[Stored records]
________________

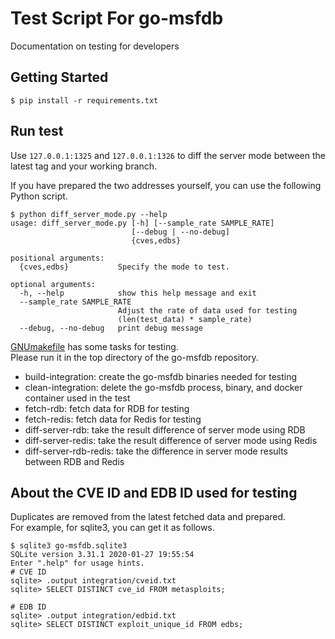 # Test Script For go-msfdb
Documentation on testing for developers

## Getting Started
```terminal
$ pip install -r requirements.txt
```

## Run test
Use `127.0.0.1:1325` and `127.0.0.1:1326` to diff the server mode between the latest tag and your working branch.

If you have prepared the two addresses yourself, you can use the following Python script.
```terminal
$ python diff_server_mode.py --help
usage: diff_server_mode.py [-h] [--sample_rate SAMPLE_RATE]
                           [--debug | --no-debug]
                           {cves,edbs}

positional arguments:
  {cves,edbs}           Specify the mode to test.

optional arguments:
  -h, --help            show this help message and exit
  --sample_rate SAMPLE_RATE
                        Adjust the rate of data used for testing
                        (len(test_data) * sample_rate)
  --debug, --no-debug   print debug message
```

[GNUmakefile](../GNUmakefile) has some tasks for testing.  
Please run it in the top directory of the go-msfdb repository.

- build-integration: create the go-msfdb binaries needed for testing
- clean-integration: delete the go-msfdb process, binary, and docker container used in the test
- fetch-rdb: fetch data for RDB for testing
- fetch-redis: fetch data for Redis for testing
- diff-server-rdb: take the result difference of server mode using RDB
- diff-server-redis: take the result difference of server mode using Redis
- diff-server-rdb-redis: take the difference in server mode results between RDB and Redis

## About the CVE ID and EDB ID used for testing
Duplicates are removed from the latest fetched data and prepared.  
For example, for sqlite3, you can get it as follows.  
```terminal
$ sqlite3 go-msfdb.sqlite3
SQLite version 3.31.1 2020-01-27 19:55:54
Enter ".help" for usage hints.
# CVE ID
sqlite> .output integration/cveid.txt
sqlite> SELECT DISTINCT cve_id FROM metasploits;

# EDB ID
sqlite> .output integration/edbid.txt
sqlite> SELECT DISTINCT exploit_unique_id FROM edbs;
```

________________

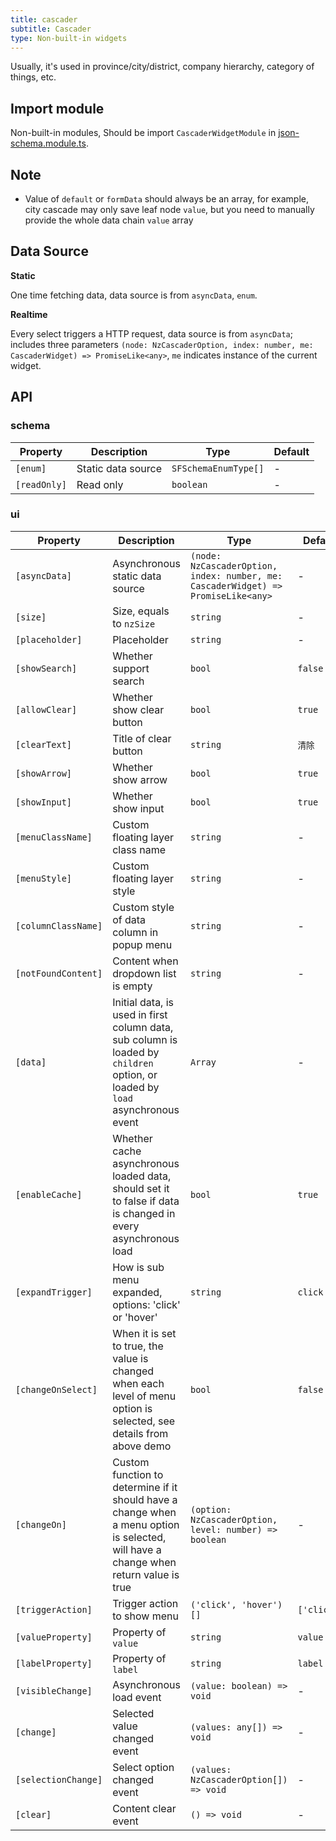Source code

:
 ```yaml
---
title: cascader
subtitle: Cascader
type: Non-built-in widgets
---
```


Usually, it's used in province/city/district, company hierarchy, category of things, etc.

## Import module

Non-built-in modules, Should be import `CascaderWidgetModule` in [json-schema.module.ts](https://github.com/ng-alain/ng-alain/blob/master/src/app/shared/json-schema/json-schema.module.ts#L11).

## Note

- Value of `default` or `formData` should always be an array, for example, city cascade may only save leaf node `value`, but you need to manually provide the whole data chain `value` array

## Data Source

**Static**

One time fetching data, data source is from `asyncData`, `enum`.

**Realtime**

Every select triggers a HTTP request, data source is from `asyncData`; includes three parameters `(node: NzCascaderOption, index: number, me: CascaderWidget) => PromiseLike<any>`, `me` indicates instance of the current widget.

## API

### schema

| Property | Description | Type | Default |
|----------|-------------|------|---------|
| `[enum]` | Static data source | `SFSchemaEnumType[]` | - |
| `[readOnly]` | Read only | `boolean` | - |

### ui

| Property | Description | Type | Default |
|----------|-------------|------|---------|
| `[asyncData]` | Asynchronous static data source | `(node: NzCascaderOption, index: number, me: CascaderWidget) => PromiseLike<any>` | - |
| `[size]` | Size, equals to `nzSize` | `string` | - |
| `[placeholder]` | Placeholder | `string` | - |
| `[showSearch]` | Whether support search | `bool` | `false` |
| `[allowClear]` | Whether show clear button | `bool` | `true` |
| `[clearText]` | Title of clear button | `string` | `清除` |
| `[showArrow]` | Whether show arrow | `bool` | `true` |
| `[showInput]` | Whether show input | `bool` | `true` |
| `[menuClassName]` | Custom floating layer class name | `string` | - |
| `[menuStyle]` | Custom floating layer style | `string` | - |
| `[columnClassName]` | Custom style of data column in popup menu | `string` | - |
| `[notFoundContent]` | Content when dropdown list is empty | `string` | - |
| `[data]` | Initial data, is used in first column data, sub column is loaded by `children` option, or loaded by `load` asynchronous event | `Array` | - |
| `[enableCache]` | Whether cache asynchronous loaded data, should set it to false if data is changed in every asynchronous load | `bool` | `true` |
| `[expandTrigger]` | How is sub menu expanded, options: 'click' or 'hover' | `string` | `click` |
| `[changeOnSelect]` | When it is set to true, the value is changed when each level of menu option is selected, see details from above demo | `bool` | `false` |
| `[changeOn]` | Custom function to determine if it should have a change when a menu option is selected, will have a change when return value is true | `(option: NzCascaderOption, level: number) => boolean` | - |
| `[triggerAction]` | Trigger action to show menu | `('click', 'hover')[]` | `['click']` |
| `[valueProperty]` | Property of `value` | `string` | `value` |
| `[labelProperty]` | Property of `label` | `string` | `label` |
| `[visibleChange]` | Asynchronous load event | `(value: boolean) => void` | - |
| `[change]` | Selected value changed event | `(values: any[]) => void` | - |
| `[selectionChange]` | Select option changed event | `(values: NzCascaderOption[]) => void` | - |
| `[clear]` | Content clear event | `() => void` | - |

________________

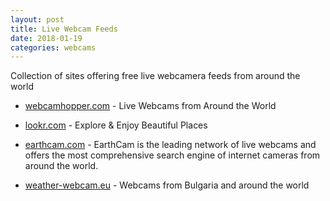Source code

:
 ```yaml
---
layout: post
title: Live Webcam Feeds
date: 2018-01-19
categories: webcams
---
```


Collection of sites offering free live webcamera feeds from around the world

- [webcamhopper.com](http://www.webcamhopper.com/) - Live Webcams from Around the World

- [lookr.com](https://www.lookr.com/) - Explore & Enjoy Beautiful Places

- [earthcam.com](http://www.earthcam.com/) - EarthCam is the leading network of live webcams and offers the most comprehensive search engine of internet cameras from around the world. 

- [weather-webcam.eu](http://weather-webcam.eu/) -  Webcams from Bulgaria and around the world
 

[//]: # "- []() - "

________________

● **Exercise requirements**
Retrieve each line from the records above where the word "values" occurs.

● **Response to the exercise**
| `[change]` | Selected value changed event | `(values: any[]) => void` | - |
| `[selectionChange]` | Select option changed event | `(values: NzCascaderOption[]) => void` | - |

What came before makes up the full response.